Alors qu’en France le festival de Cannes vient de décerner la palme d’or 2013 au film la vie d’Adèle, inspiré de la bande dessinée de Julie Norah sur un sujet de société – l’amour réciproque entre deux femmes – c’est au tour de
New Westminster de mettre à l’honneur «cet art séquentiel au support papier,» défini comme tel par Will Eisner, figure majeure de la bande dessinée du XXème siècle. Du 13 au 16 juin, le Douglas College organise, sous la houlette de Peter Wilkins et David Wright, une série de conférences, d’ateliers étudiants et de forums afin «d’explorer comment les différentes disciplines et les discours convergent sur le thème des bandes dessinées» explique le premier organisateur.
De L’Incroyable Hulk à Bécassine, des ouvrages plus ou moins connus seront mis à l’honneur. L’objectif affiché est de démontrer les relations étroites que la bande dessinée entretient avec différentes disciplines, littératies, et technologies. Selon Peter Wilkins, responsable de l’évènement, c’est « un média qui rassemble des universitaires de toutes sortes : géographes, architectes et archivistes notamment. » Après avoir participé à des salons en Chine, en Espagne ou en Grande-Bretagne, les organisateurs ont aussi souhaité ouvrir le discours académique sur la bande dessinée aux étudiants autant que possible.
L’art de raconter en images
Damon Herd, en doctorat aux Beaux-arts à l’Université de Dundee en Écosse, concentre son domaine de recherche sur les bandes dessinées autobiographiques. Il prendra la parole pendant la conférence, révélant la relation des «comics» avec un certain type de littérature. L’artiste déclare que «les créateurs utilisent l’interdépendance de l’image et du texte pour raconter des histoires où l’ensemble s’élève à plus que la somme des parties.»
Alexandre, jeune immigrant francophone à Vancouver et amateur de BD, affectionne particulièrement cette forme de narration par la suggestivité qu’elle exprime. « Les dessins ont beau être une manière explicite de décrire une scène ou un évènement, ils n’écartent pas la subjectivité du lecteur. Comme après le visionnage d’un film, c’est à moi, lecteur, de me faire une idée de l’histoire que l’on vient de me raconter. Je peux ensuite relire l’histoire vignette par vignette pour y retrouver les détails ou le second sens qu’a bien voulu y glisser son auteur,» raconte-t-il.

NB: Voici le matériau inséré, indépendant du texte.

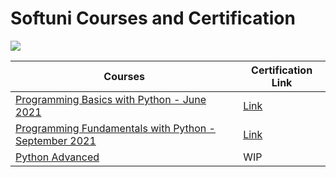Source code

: # Softuni Courses and Certification
[![](https://softuni.foundation/wp-content/uploads/2017/08/SoftUni_Foundation_Logo_Oneline-1.png)](https://softuni.bg/)


| Courses  |  Certification Link  |
| ------------ | ------------ |
| [Programming Basics with Python - June 2021](https://softuni.bg/trainings/3441/programming-basics-with-python-june-2021 "Programming Basics with Python - June 2021") | [Link](https://softuni.bg/certificates/details/109878/e614d4e7 "Link")   |
| [Programming Fundamentals with Python - September 2021](https://softuni.bg/trainings/3450/programming-fundamentals-with-python-september-2021 "Programming Fundamentals with Python - September 2021")  |  [Link](https://softuni.bg/certificates/details/119419/395d6f55 "Link") |
| [Python Advanced](https://softuni.bg/modules/74/python-advanced/1325 "Python Advanced") | WIP |
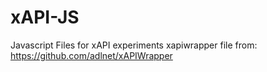 # xAPI-JS
Javascript Files for xAPI experiments
xapiwrapper file from: https://github.com/adlnet/xAPIWrapper
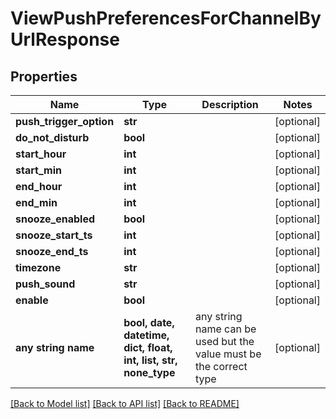 # ViewPushPreferencesForChannelByUrlResponse


## Properties
Name | Type | Description | Notes
------------ | ------------- | ------------- | -------------
**push_trigger_option** | **str** |  | [optional] 
**do_not_disturb** | **bool** |  | [optional] 
**start_hour** | **int** |  | [optional] 
**start_min** | **int** |  | [optional] 
**end_hour** | **int** |  | [optional] 
**end_min** | **int** |  | [optional] 
**snooze_enabled** | **bool** |  | [optional] 
**snooze_start_ts** | **int** |  | [optional] 
**snooze_end_ts** | **int** |  | [optional] 
**timezone** | **str** |  | [optional] 
**push_sound** | **str** |  | [optional] 
**enable** | **bool** |  | [optional] 
**any string name** | **bool, date, datetime, dict, float, int, list, str, none_type** | any string name can be used but the value must be the correct type | [optional]

[[Back to Model list]](../README.md#documentation-for-models) [[Back to API list]](../README.md#documentation-for-api-endpoints) [[Back to README]](../README.md)


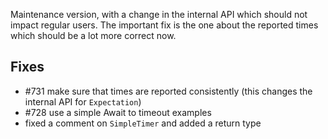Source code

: Maintenance version, with a change in the internal API which should not impact regular users.
The important fix is the one about the reported times which should be a lot more correct now.

## Fixes

 * #731 make sure that times are reported consistently (this changes the internal API for `Expectation`)
 * #728 use a simple Await to timeout examples
 * fixed a comment on `SimpleTimer` and added a return type 

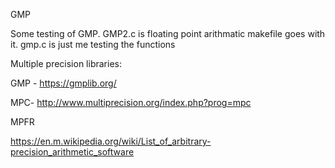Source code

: GMP 

Some testing of GMP. GMP2.c is floating point arithmatic makefile goes with it. gmp.c is just me testing the functions

Multiple precision libraries:

GMP - https://gmplib.org/

MPC- http://www.multiprecision.org/index.php?prog=mpc

MPFR

https://en.m.wikipedia.org/wiki/List_of_arbitrary-precision_arithmetic_software
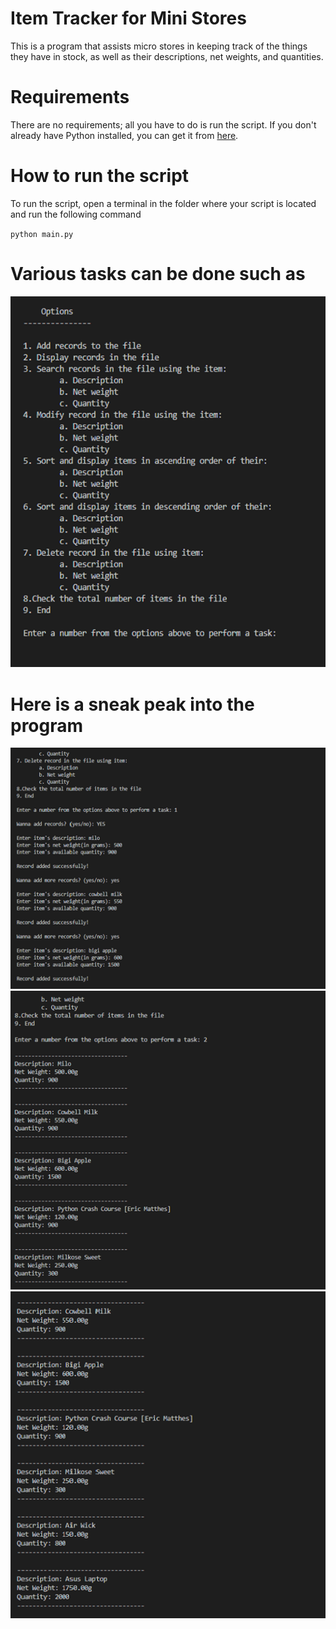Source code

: # Item Tracker for Mini Stores

This is a program that assists micro stores in keeping track of the things they have in stock, as well as their descriptions, net weights, and quantities.

# Requirements

There are no requirements; all you have to do is run the script. If you don't already have Python installed, you can get it from [here](https://www.python.org/downloads/).

# How to run the script

To run the script, open a terminal in the folder where your script is located and run the following command 

`python main.py`

# Various tasks can be done such as

![Alt Text](Screenshots/options.png)

# Here is a sneak peak into the program

![Alt Text](Screenshots/screenshot_1.png)
![Alt Text](Screenshots/screenshot_2.png)
![Alt Text](Screenshots/screenshot_3.png)
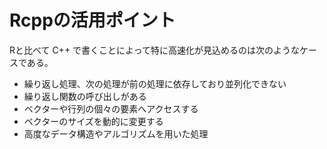 # Rcppの活用ポイント

Rと比べて C++ で書くことによって特に高速化が見込めるのは次のようなケースである。
* 繰り返し処理、次の処理が前の処理に依存しており並列化できない
* 繰り返し関数の呼び出しがある
* ベクターや行列の個々の要素へアクセスする
* ベクターのサイズを動的に変更する
* 高度なデータ構造やアルゴリズムを用いた処理


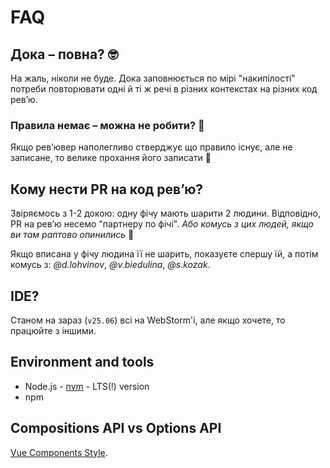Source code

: # FAQ

## Дока – повна? 🤓

На жаль, ніколи не буде. Дока заповнюється по мірі "накипілості" потреби повторювати
одні й ті ж речі в різних контекстах на різних код ревʼю.

### Правила немає – можна не робити? 🤩

Якщо ревʼювер наполегливо стверджує що правило існує, але не записане,
то велике прохання його записати 🙂

## Кому нести PR на код ревʼю?

Звіряємось з 1-2 докою: одну фічу мають шарити 2 людини. Відповідно, PR на ревʼю
несемо "партнеру по фічі".
_Або комусь з цих людей, якщо ви там раптово опинились_ 🙂

Якщо вписана у фічу людина її не шарить, показуєте спершу їй, а потім
комусь з: _@d.lohvinov_, _@v.biedulina_, _@s.kozak_.

## IDE?

Станом на зараз (`v25.06`) всі на WebStorm'і, але якщо хочете, то працюйте з іншими.

## Environment and tools

- Node.js - [nvm](https://github.com/nvm-sh/nvm/blob/master/README.md) - LTS(!) version
- npm

## Compositions API vs Options API

[Vue Components Style](../general/code-base-deprecation-info/Readme.md#vue-components-style).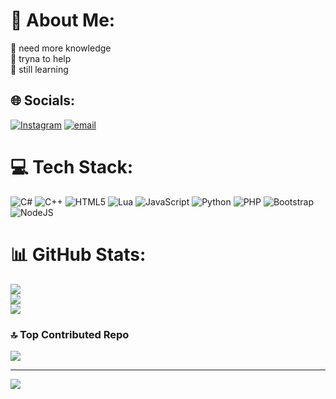 # 💫 About Me:
🔭 need more knowledge<br>🤝 tryna to help <br>🌱 still learning<br>


## 🌐 Socials:
[![Instagram](https://img.shields.io/badge/Instagram-%23E4405F.svg?logo=Instagram&logoColor=white)](https://instagram.com/1am.after12h) [![email](https://img.shields.io/badge/Email-D14836?logo=gmail&logoColor=white)](mailto:re1onelm@gmail.com) 

# 💻 Tech Stack:
![C#](https://img.shields.io/badge/c%23-%23239120.svg?style=for-the-badge&logo=csharp&logoColor=white) ![C++](https://img.shields.io/badge/c++-%2300599C.svg?style=for-the-badge&logo=c%2B%2B&logoColor=white) ![HTML5](https://img.shields.io/badge/html5-%23E34F26.svg?style=for-the-badge&logo=html5&logoColor=white) ![Lua](https://img.shields.io/badge/lua-%232C2D72.svg?style=for-the-badge&logo=lua&logoColor=white) ![JavaScript](https://img.shields.io/badge/javascript-%23323330.svg?style=for-the-badge&logo=javascript&logoColor=%23F7DF1E) ![Python](https://img.shields.io/badge/python-3670A0?style=for-the-badge&logo=python&logoColor=ffdd54) ![PHP](https://img.shields.io/badge/php-%23777BB4.svg?style=for-the-badge&logo=php&logoColor=white) ![Bootstrap](https://img.shields.io/badge/bootstrap-%238511FA.svg?style=for-the-badge&logo=bootstrap&logoColor=white) ![NodeJS](https://img.shields.io/badge/node.js-6DA55F?style=for-the-badge&logo=node.js&logoColor=white)
# 📊 GitHub Stats:
![](https://github-readme-stats.vercel.app/api?username=reonelm&theme=dark&hide_border=false&include_all_commits=false&count_private=false)<br/>
![](https://nirzak-streak-stats.vercel.app/?user=reonelm&theme=dark&hide_border=false)<br/>
![](https://github-readme-stats.vercel.app/api/top-langs/?username=reonelm&theme=dark&hide_border=false&include_all_commits=false&count_private=false&layout=compact)

### 🔝 Top Contributed Repo
![](https://github-contributor-stats.vercel.app/api?username=reonelm&limit=5&theme=dark&combine_all_yearly_contributions=true)

---
[![](https://visitcount.itsvg.in/api?id=reonelm&icon=0&color=0)](https://visitcount.itsvg.in)

<!-- Proudly created with GPRM ( https://gprm.itsvg.in ) -->
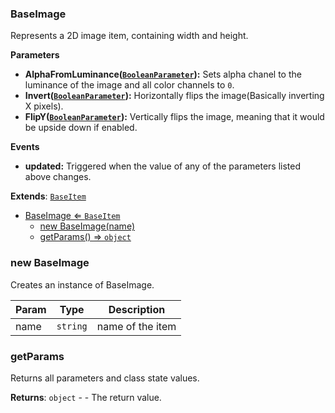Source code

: <a name="BaseImage"></a>

### BaseImage 
Represents a 2D image item, containing width and height.

**Parameters**
* **AlphaFromLuminance([`BooleanParameter`](api/SceneTree/Parameters/BooleanParameter.md)):** Sets alpha chanel to the luminance of the image and all color channels to `0`.
* **Invert([`BooleanParameter`](api/SceneTree/Parameters/BooleanParameter.md)):** Horizontally flips the image(Basically inverting X pixels).
* **FlipY([`BooleanParameter`](api/SceneTree/Parameters/BooleanParameter.md)):** Vertically flips the image, meaning that it would be upside down if enabled.

**Events**
* **updated:** Triggered when the value of any of the parameters listed above changes.


**Extends**: <code>[BaseItem](api/SceneTree/BaseItem.md)</code>  

* [BaseImage ⇐ <code>BaseItem</code>](#BaseImage)
    * [new BaseImage(name)](#new-BaseImage)
    * [getParams() ⇒ <code>object</code>](#getParams)

<a name="new_BaseImage_new"></a>

### new BaseImage
Creates an instance of BaseImage.


| Param | Type | Description |
| --- | --- | --- |
| name | <code>string</code> | name of the item |

<a name="BaseImage+getParams"></a>

### getParams
Returns all parameters and class state values.


**Returns**: <code>object</code> - - The return value.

Grâce à la bande dessinée et à l’interprétation qui en est faite, l’artiste sensibilise le lecteur à des sujets divers et variés.
Considérée au départ comme simple passe-temps pour les adolescents, la bande dessinée a su se faire une place au sein des arts et de la littérature et est désormais un moyen d’expression reconnu. Ainsi en témoignent la production de Keiji Nakazawa sur l’holocauste japonais I Saw It en 1973, ou plus récemment, l’oeuvre Persepolis par l’Iranienne Marjane Satrapi, dans laquelle elle raconte les évènements qui vont mener à la révolution et à la chute du Shah. Le conférencier Damon Herd explique qu’à travers cet ensemble graphique, on peut «raconter une histoire dont beaucoup de gens n’auraient jamais entendu parler autrement, d’une manière accessible, émotionnelle, personnelle et avec plus d’impact que cela pourrait en avoir avec seulement des mots.»
Il précise aussi que le succès des bandes dessinées autobiographiques a permis à plusieurs autres sous-genres de prospérer : les mémoires de la famille (par exemple, Ethel & Ernest par Raymond Briggs) et le journalisme (la bande dessinée de Joe Sacco) illustrent par exemple cette tendance. «Je crois que nous pouvons raconter des histoires qui se connectent à un large public en détaillant les spécificités de récits de vie individuels,» conclut-t-il.
Influence des nouvelles technologies
Alexandre s’interroge, de son côté, sur les liens que tissent le neuvième art et les technologies : «le livre surfe sur l’air du numérique,» observe-t-il. L’intégration de la technologie permet, selon lui, «l’apport d’une nouvelle dimension à la bande dessinée, comme l’animation. L’auteur Boulet, dont je suis «fan,» l’a très bien compris et l’intègre dans ses planches de manière régulière.» Ce jeune développeur observe curieusement la transformation de ce média et suit les publications d’un grand nombre de blogs BD.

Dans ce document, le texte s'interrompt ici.